By Stephanie Saldaña (Anchor Books, 2011)
The Arab Spring, which began in Tunisia and spread into Egypt and Libya, has become a seemingly inexorable movement. With the late-summer protests in Syria and Qaddafi’s fall in Libya, Stephanie Saldaña’s memoir of her 2004-2005 Fulbright year in Syria is timely and welcome.
Saldaña, a Mexican American Catholic from San Antonio, Texas, spent several years in the Middle East as a journalist after college, returned to study at Harvard Divinity School, and was awarded a Fulbright scholarship to study in Syria just after the United States had invaded Iraq and President George W. Bush had added Syria to the infamous “axis of evil.” Her arrival in Damascus corresponded with the stream of Iraqi refugees fleeing to this ancient capital.

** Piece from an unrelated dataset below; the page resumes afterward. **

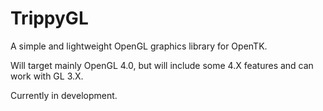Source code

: # TrippyGL
A simple and lightweight OpenGL graphics library for OpenTK.

Will target mainly OpenGL 4.0, but will include some 4.X features and can work with GL 3.X.

Currently in development.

Having been in the Middle East during other periods of war and tension, Saldaña told herself that this time she would “come as a student, not someone who gets caught up in the story.” Fortunately, she did not really succeed.
What makes Saldaña’s memoir compelling are precisely the stories, her own to be sure, but also the stories of those living in Damascus. Her landlord is a colorful, dignified Armenian Orthodox Christian known as “the Baron.” As the year progresses, Saldaña makes friends with a sheikha who tutors her in the Qur’an and then invites her to come to the madrassa to share her Christian stories with the girls and women. There is also Hassan, an Iraqi refugee, artist, and poet who was once a professor in Baghdad and now paints cheap pictures at a street kiosk for tourists.
In Arabic the word for “home” is the same word used for a line of poetry; Saldaña writes that Arab poets speak of making a home in poetry. Her memoir has the qualities of both: with a lyrical pen, she tells of the ordinary details of Syrian life. Not turning away from tension and suffering, she is able to bring light to the life and love that endure.